- The paper introduces DIMEE, a novel framework that applies early exit strategies to allocate DNN layers across mobile, edge, and cloud devices.
- It employs clustering based on sample complexity, processing easy cases on mobile and harder ones on cloud to reduce computation costs.
- Experimental results reveal a cost reduction of over 43% with less than 0.3% drop in accuracy compared to cloud-only inference.
Distributed Inference on Mobile Edge and Cloud: An Early Exit based Clustering Approach
The paper presents DIMEE, a novel method leveraging early exit strategies to optimize distributed inference across mobile, edge, and cloud platforms. It addresses the challenge of deploying large DNNs on resource-constrained devices through a scalable inference model that dynamically allocates computational resources based on sample complexity.
Overview of DIMEE
DIMEE utilizes distributed inference by deploying partial DNN layers on mobile and edge devices and the full DNN on the cloud. Each component processes samples based on their computational complexity determined by early exits. This strategic layer deployment allows easy samples to be processed on mobile devices, moderately complex samples on edge devices, and complex samples in the cloud, optimizing inference cost and latency.
Figure 1: The DNN model is partitioned across devices, processing samples optimally based on complexity.
Experimental results on GLUE datasets demonstrate DIMEE's effectiveness in reducing inference costs significantly while maintaining high accuracy. The method achieves a cost reduction of over 43% while incurring less than 0.3% drop in accuracy compared to cloud-only inference.

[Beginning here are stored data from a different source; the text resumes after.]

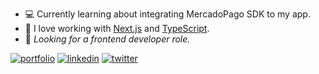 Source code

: - 💻 Currently learning about integrating MercadoPago SDK to my app.
- 🌱 I love working with [Next.js](https://nextjs.org/) and [TypeScript](https://www.typescriptlang.org/).
- 🌈 <i>Looking for a frontend developer role.</i>

[![portfolio](https://img.shields.io/badge/my_portfolio-000?style=for-the-badge&logo=ko-fi&logoColor=white)](https://facuperezm.com/)
[![linkedin](https://img.shields.io/badge/linkedin-0A66C2?style=for-the-badge&logo=linkedin&logoColor=white)](https://www.linkedin.com/in/facuperezm/)
[![twitter](https://img.shields.io/badge/twitter-1DA1F2?style=for-the-badge&logo=twitter&logoColor=white)](https://twitter.com/facuperezm)
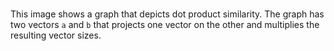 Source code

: # 

This image shows a graph that depicts dot product similarity. The graph has two vectors `a` and `b` that projects one vector on the other and multiplies the resulting vector sizes.

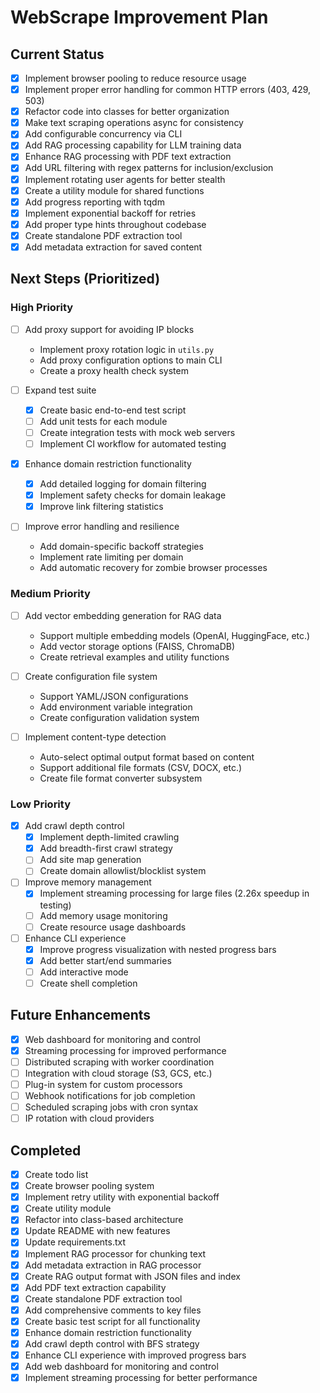 # WebScrape Improvement Plan

## Current Status
- [x] Implement browser pooling to reduce resource usage
- [x] Implement proper error handling for common HTTP errors (403, 429, 503)
- [x] Refactor code into classes for better organization
- [x] Make text scraping operations async for consistency
- [x] Add configurable concurrency via CLI
- [x] Add RAG processing capability for LLM training data
- [x] Enhance RAG processing with PDF text extraction
- [x] Add URL filtering with regex patterns for inclusion/exclusion
- [x] Implement rotating user agents for better stealth
- [x] Create a utility module for shared functions
- [x] Add progress reporting with tqdm
- [x] Implement exponential backoff for retries
- [x] Add proper type hints throughout codebase
- [x] Create standalone PDF extraction tool
- [x] Add metadata extraction for saved content

## Next Steps (Prioritized)

### High Priority
- [ ] Add proxy support for avoiding IP blocks
  - Implement proxy rotation logic in `utils.py`
  - Add proxy configuration options to main CLI
  - Create a proxy health check system
  
- [ ] Expand test suite
  - [x] Create basic end-to-end test script
  - [ ] Add unit tests for each module
  - [ ] Create integration tests with mock web servers
  - [ ] Implement CI workflow for automated testing

- [x] Enhance domain restriction functionality
  - [x] Add detailed logging for domain filtering
  - [x] Implement safety checks for domain leakage
  - [x] Improve link filtering statistics

- [ ] Improve error handling and resilience
  - Add domain-specific backoff strategies
  - Implement rate limiting per domain
  - Add automatic recovery for zombie browser processes

### Medium Priority
- [ ] Add vector embedding generation for RAG data
  - Support multiple embedding models (OpenAI, HuggingFace, etc.)
  - Add vector storage options (FAISS, ChromaDB)
  - Create retrieval examples and utility functions

- [ ] Create configuration file system
  - Support YAML/JSON configurations
  - Add environment variable integration
  - Create configuration validation system

- [ ] Implement content-type detection
  - Auto-select optimal output format based on content
  - Support additional file formats (CSV, DOCX, etc.)
  - Create file format converter subsystem

### Low Priority 
- [x] Add crawl depth control
  - [x] Implement depth-limited crawling
  - [x] Add breadth-first crawl strategy
  - [ ] Add site map generation
  - [ ] Create domain allowlist/blocklist system

- [ ] Improve memory management
  - [x] Implement streaming processing for large files (2.26x speedup in testing)
  - [ ] Add memory usage monitoring
  - [ ] Create resource usage dashboards

- [ ] Enhance CLI experience
  - [x] Improve progress visualization with nested progress bars
  - [x] Add better start/end summaries
  - [ ] Add interactive mode
  - [ ] Create shell completion

## Future Enhancements
- [x] Web dashboard for monitoring and control
- [x] Streaming processing for improved performance
- [ ] Distributed scraping with worker coordination
- [ ] Integration with cloud storage (S3, GCS, etc.)
- [ ] Plug-in system for custom processors
- [ ] Webhook notifications for job completion
- [ ] Scheduled scraping jobs with cron syntax
- [ ] IP rotation with cloud providers

## Completed
- [x] Create todo list
- [x] Create browser pooling system
- [x] Implement retry utility with exponential backoff
- [x] Create utility module
- [x] Refactor into class-based architecture
- [x] Update README with new features
- [x] Update requirements.txt
- [x] Implement RAG processor for chunking text
- [x] Add metadata extraction in RAG processor
- [x] Create RAG output format with JSON files and index
- [x] Add PDF text extraction capability
- [x] Create standalone PDF extraction tool
- [x] Add comprehensive comments to key files
- [x] Create basic test script for all functionality
- [x] Enhance domain restriction functionality
- [x] Add crawl depth control with BFS strategy
- [x] Enhance CLI experience with improved progress bars
- [x] Add web dashboard for monitoring and control
- [x] Implement streaming processing for better performance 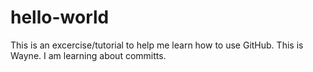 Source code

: # hello-world
This is an excercise/tutorial to help me learn how to use GitHub.
This is Wayne. I am learning about committs.
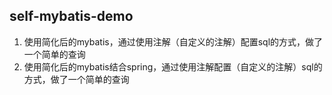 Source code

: ## self-mybatis-demo
1. 使用简化后的mybatis，通过使用注解（自定义的注解）配置sql的方式，做了一个简单的查询
2. 使用简化后的mybatis结合spring，通过使用注解配置（自定义的注解）sql的方式，做了一个简单的查询
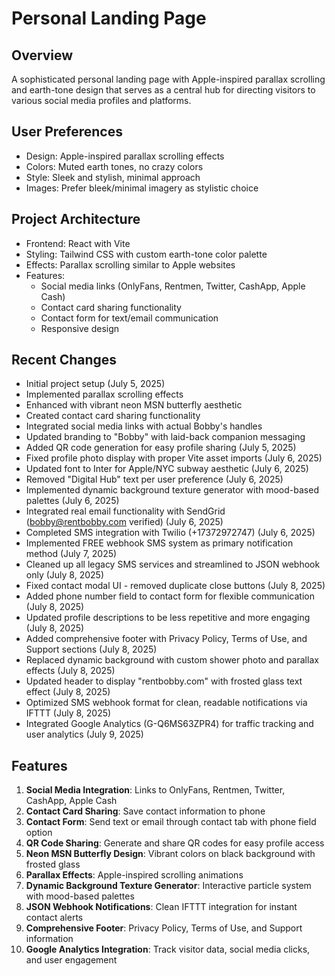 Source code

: # Personal Landing Page

## Overview
A sophisticated personal landing page with Apple-inspired parallax scrolling and earth-tone design that serves as a central hub for directing visitors to various social media profiles and platforms.

## User Preferences
- Design: Apple-inspired parallax scrolling effects
- Colors: Muted earth tones, no crazy colors
- Style: Sleek and stylish, minimal approach
- Images: Prefer bleek/minimal imagery as stylistic choice

## Project Architecture
- Frontend: React with Vite
- Styling: Tailwind CSS with custom earth-tone color palette
- Effects: Parallax scrolling similar to Apple websites
- Features:
  - Social media links (OnlyFans, Rentmen, Twitter, CashApp, Apple Cash)
  - Contact card sharing functionality
  - Contact form for text/email communication
  - Responsive design

## Recent Changes
- Initial project setup (July 5, 2025)
- Implemented parallax scrolling effects
- Enhanced with vibrant neon MSN butterfly aesthetic
- Created contact card sharing functionality
- Integrated social media links with actual Bobby's handles
- Updated branding to "Bobby" with laid-back companion messaging
- Added QR code generation for easy profile sharing (July 5, 2025)
- Fixed profile photo display with proper Vite asset imports (July 6, 2025)
- Updated font to Inter for Apple/NYC subway aesthetic (July 6, 2025)
- Removed "Digital Hub" text per user preference (July 6, 2025)
- Implemented dynamic background texture generator with mood-based palettes (July 6, 2025)
- Integrated real email functionality with SendGrid (bobby@rentbobby.com verified) (July 6, 2025)
- Completed SMS integration with Twilio (+17372972747) (July 6, 2025)
- Implemented FREE webhook SMS system as primary notification method (July 7, 2025)
- Cleaned up all legacy SMS services and streamlined to JSON webhook only (July 8, 2025)
- Fixed contact modal UI - removed duplicate close buttons (July 8, 2025)
- Added phone number field to contact form for flexible communication (July 8, 2025)
- Updated profile descriptions to be less repetitive and more engaging (July 8, 2025)
- Added comprehensive footer with Privacy Policy, Terms of Use, and Support sections (July 8, 2025)
- Replaced dynamic background with custom shower photo and parallax effects (July 8, 2025)
- Updated header to display "rentbobby.com" with frosted glass text effect (July 8, 2025)
- Optimized SMS webhook format for clean, readable notifications via IFTTT (July 8, 2025)
- Integrated Google Analytics (G-Q6MS63ZPR4) for traffic tracking and user analytics (July 9, 2025)

## Features
1. **Social Media Integration**: Links to OnlyFans, Rentmen, Twitter, CashApp, Apple Cash
2. **Contact Card Sharing**: Save contact information to phone
3. **Contact Form**: Send text or email through contact tab with phone field option
4. **QR Code Sharing**: Generate and share QR codes for easy profile access
5. **Neon MSN Butterfly Design**: Vibrant colors on black background with frosted glass
6. **Parallax Effects**: Apple-inspired scrolling animations
7. **Dynamic Background Texture Generator**: Interactive particle system with mood-based palettes
8. **JSON Webhook Notifications**: Clean IFTTT integration for instant contact alerts
9. **Comprehensive Footer**: Privacy Policy, Terms of Use, and Support information
10. **Google Analytics Integration**: Track visitor data, social media clicks, and user engagement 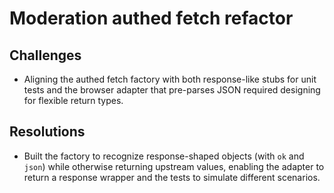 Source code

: # Moderation authed fetch refactor

## Challenges
- Aligning the authed fetch factory with both response-like stubs for unit tests and the browser adapter that pre-parses JSON required designing for flexible return types.

## Resolutions
- Built the factory to recognize response-shaped objects (with `ok` and `json`) while otherwise returning upstream values, enabling the adapter to return a response wrapper and the tests to simulate different scenarios.
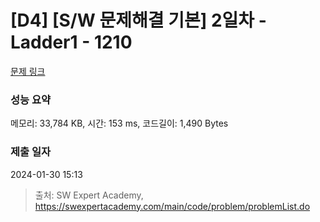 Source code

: # [D4] [S/W 문제해결 기본] 2일차 - Ladder1 - 1210 

[문제 링크](https://swexpertacademy.com/main/code/problem/problemDetail.do?contestProbId=AV14ABYKADACFAYh) 

### 성능 요약

메모리: 33,784 KB, 시간: 153 ms, 코드길이: 1,490 Bytes

### 제출 일자

2024-01-30 15:13



> 출처: SW Expert Academy, https://swexpertacademy.com/main/code/problem/problemList.do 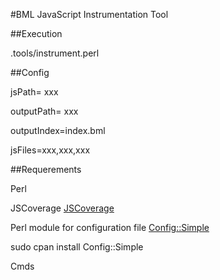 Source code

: #BML JavaScript Instrumentation Tool

##Execution

.tools/instrument.perl

##Config

jsPath= xxx

outputPath= xxx

outputIndex=index.bml

jsFiles=xxx,xxx,xxx


##Requerements


Perl

JSCoverage
[JSCoverage](http://siliconforks.com/jscoverage/) 

Perl module for configuration file
[Config::Simple](http://search.cpan.org/~sherzodr/Config-Simple-4.59/Simple.pm#SIMPLE_CONFIGURATION_FILE/) 

sudo cpan install Config::Simple


Cmds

Early Exit Strategy and Complexity Pools
Early exit strategies are integral to DIMEE, enabling adaptive processing by assessing sample complexity through intermediate classifiers. DIMEE clusters samples into easy, moderate, and hard pools using embedding distances calculated during training. These pools guide the assignment of computational resources during deployment.

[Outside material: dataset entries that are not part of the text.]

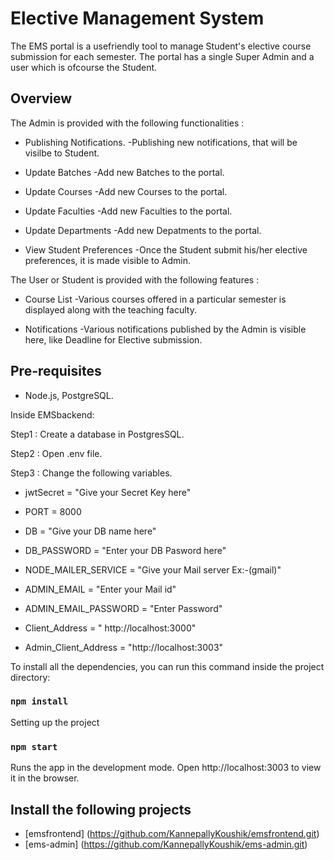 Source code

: # Elective Management System
The EMS portal is a usefriendly tool to manage Student's elective course submission for each semester. The portal has a single Super Admin and a user which is ofcourse the Student.

## Overview
The Admin is provided with the following functionalities :

* Publishing Notifications.
 -Publishing new notifications, that will be visilbe to Student.

* Update Batches
 -Add new Batches to the portal.

* Update Courses
 -Add new Courses to the portal.

* Update Faculties
 -Add new Faculties to the portal.

* Update Departments
 -Add new Depatments to the portal.

* View Student Preferences
 -Once the Student submit his/her elective preferences, it is made visible to Admin.

The User or Student is provided with the following features :

* Course List
 -Various courses offered in a particular semester is displayed along with the teaching faculty.

* Notifications
 -Various notifications published by the Admin is visible here, like Deadline for Elective submission.

## Pre-requisites
* Node.js, PostgreSQL.

Inside EMSbackend:


Step1 : Create a database in PostgresSQL.

Step2 : Open .env file.

Step3 : Change the following variables.

  * jwtSecret = "Give your Secret Key here"
  
  * PORT = 8000
  
  * DB = "Give your DB name here"
  
  * DB_PASSWORD = "Enter your DB Pasword here"
  
  * NODE_MAILER_SERVICE = "Give your Mail server Ex:-(gmail)"
  
  * ADMIN_EMAIL = "Enter your Mail id"
  
  * ADMIN_EMAIL_PASSWORD = "Enter Password"
  
  * Client_Address = " http://localhost:3000"

  * Admin_Client_Address = "http://localhost:3003"


To install all the dependencies, you can run this command inside the project directory:
### `npm install`


Setting up the project
### `npm start`

Runs the app in the development mode.
Open http://localhost:3003 to view it in the browser.

## Install the following projects
* [emsfrontend] (https://github.com/KannepallyKoushik/emsfrontend.git)
* [ems-admin] (https://github.com/KannepallyKoushik/ems-admin.git)
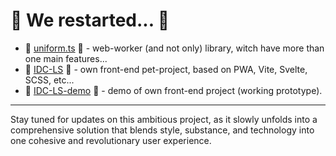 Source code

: # 🏴 We restarted... 🏴

- 🥋 [uniform.ts](https://github.com/BZ-0/uniform.ts) 🥋 - web-worker (and not only) library, witch have more than one main features...
- 👑 [IDC-LS](https://github.com/BZ-0/IDC-LS) 👑 - own front-end pet-project, based on PWA, Vite, Svelte, SCSS, etc...
- 🐴 [IDC-LS-demo](https://idc-lx.ru/) 🐴 - demo of own front-end project (working prototype).

---

Stay tuned for updates on this ambitious project, as it slowly unfolds into a comprehensive solution that blends style, substance, and technology into one cohesive and revolutionary user experience.
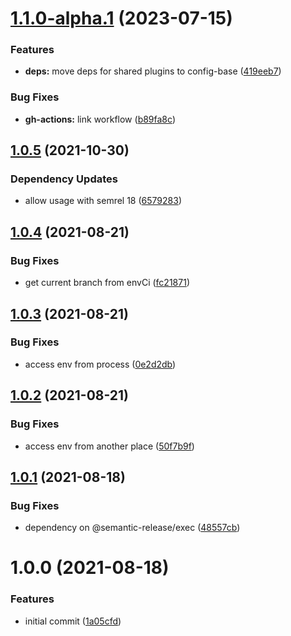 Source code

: # [1.1.0-alpha.1](https://github.com/gliech/semantic-release-config-github-ansible-role/compare/v1.0.5...v1.1.0-alpha.1) (2023-07-15)


### Features

* **deps:** move deps for shared plugins to config-base ([419eeb7](https://github.com/gliech/semantic-release-config-github-ansible-role/commit/419eeb7cacb7666e79cefa2a236a8c202b4e92bb))


### Bug Fixes

* **gh-actions:** link workflow ([b89fa8c](https://github.com/gliech/semantic-release-config-github-ansible-role/commit/b89fa8c35d550de0647659512feb750d2c8661da))

## [1.0.5](https://github.com/gliech/semantic-release-config-github-ansible-role/compare/v1.0.4...v1.0.5) (2021-10-30)


### Dependency Updates

* allow usage with semrel 18 ([6579283](https://github.com/gliech/semantic-release-config-github-ansible-role/commit/6579283653be3eeeecbd47211b4d540243a82359))

## [1.0.4](https://github.com/gliech/semantic-release-config-github-ansible-role/compare/v1.0.3...v1.0.4) (2021-08-21)


### Bug Fixes

* get current branch from envCi ([fc21871](https://github.com/gliech/semantic-release-config-github-ansible-role/commit/fc218711a339922aafbc312559546a7d70923222))

## [1.0.3](https://github.com/gliech/semantic-release-config-github-ansible-role/compare/v1.0.2...v1.0.3) (2021-08-21)


### Bug Fixes

* access env from process ([0e2d2db](https://github.com/gliech/semantic-release-config-github-ansible-role/commit/0e2d2db7d616ab16ab2dfd3959fb44c0adef52b6))

## [1.0.2](https://github.com/gliech/semantic-release-config-github-ansible-role/compare/v1.0.1...v1.0.2) (2021-08-21)


### Bug Fixes

* access env from another place ([50f7b9f](https://github.com/gliech/semantic-release-config-github-ansible-role/commit/50f7b9fddc905ef09ff3b14717fa92f8198023f2))

## [1.0.1](https://github.com/gliech/semantic-release-config-github-ansible-role/compare/v1.0.0...v1.0.1) (2021-08-18)


### Bug Fixes

* dependency on @semantic-release/exec ([48557cb](https://github.com/gliech/semantic-release-config-github-ansible-role/commit/48557cb71981d90865d11e84a9a40e67b8e64ffe))

# 1.0.0 (2021-08-18)


### Features

* initial commit ([1a05cfd](https://github.com/gliech/semantic-release-config-github-ansible-role/commit/1a05cfd728235179b112429c8b94b2cd2e763600))
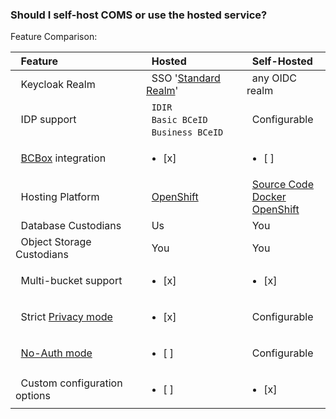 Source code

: ### Should I self-host COMS or use the hosted service?

Feature Comparison:

| &nbsp; Feature | &nbsp; Hosted | &nbsp; Self-Hosted |
| :--- | :--- | :--- |
| &nbsp; Keycloak Realm | &nbsp; SSO '[Standard Realm](https://github.com/bcgov/sso-keycloak/wiki#standard-service)' | &nbsp; any OIDC realm
| &nbsp; IDP support | &nbsp; `IDIR`<br />&nbsp; `Basic BCeID`<br />&nbsp; `Business BCeID` | &nbsp; Configurable
| &nbsp; [BCBox](https://bcbox.nrs.gov.bc.ca/) integration | <ul><li>[x] </li></ul> | <ul><li>[ ] </li></ul>
| &nbsp; Hosting Platform | &nbsp; [OpenShift](Architecture-Hosted.md#infrastructure) | &nbsp; [Source Code](https://github.com/bcgov/common-object-management-service/)<br />&nbsp; [Docker](https://hub.docker.com/r/bcgovimages/common-object-management-service/)<br />&nbsp; [OpenShift](Architecture-Hosted.md#infrastructure)
| &nbsp; Database Custodians | &nbsp; Us | &nbsp; You
| &nbsp; Object Storage Custodians | &nbsp; You | &nbsp; You
| &nbsp; Multi-bucket support | <ul><li>[x] </li></ul> | <ul><li>[x] </li></ul>
| &nbsp; Strict [Privacy mode](Configuration.md#privacy-controls)  | <ul><li>[x] </li></ul> | &nbsp; Configurable
| &nbsp; [No-Auth mode](Configuration.md#unauthenticated)| <ul><li>[ ] </li></ul> | &nbsp; Configurable
| &nbsp; Custom configuration options | <ul><li>[ ] </li></ul> | <ul><li>[x] </li></ul>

Figure 2: The accuracy profiles of inference across mobile, edge and cloud devices.
The clustering approach optimizes inference by dynamically assessing complexity, thereby minimizing resources for simpler tasks and utilizing cloud computing for complex samples. This method effectively balances processing efficiency and accuracy.
Implementation Details
Key parameters governing DIMEE's performance include the deployment of layers at mobile and edge devices, denoted as m and n layers, respectively. The choice of threshold α for early exits is optimized to maximize confidence while accounting for processing and offloading costs.
The layer configuration impacts the trade-off between device processing costs and cloud offloading costs. Higher values of m and n reduce offloading to the cloud, increasing processing requirements on local devices but lowering latency costs.
Cost Structure and Optimization
DIMEE's cost structure includes processing costs (λm​, λe​), offloading costs (oe​, oc​), and cloud charges (γ). The method defines a reward function, optimizing the threshold α to balance confidence and costs effectively.
Figure 3: Cost analysis illustrating the impact of cost variations on accuracy and efficiency.
The adaptive summation of costs for mobile processing, edge processing, and cloud offloading underpins DIMEE's performance optimization, guiding resource allocation precisely based on sample complexity.
Conclusion
DIMEE introduces a robust framework for distributed inference across mobile, edge, and cloud platforms. By strategically deploying layers and utilizing early exits, the approach significantly reduces inference costs and maintains high accuracy, offering a practical solution for deploying DNNs on resource-constrained devices. Future work may extend this methodology to other domains and refine the clustering mechanism for enhanced performance across diverse tasks.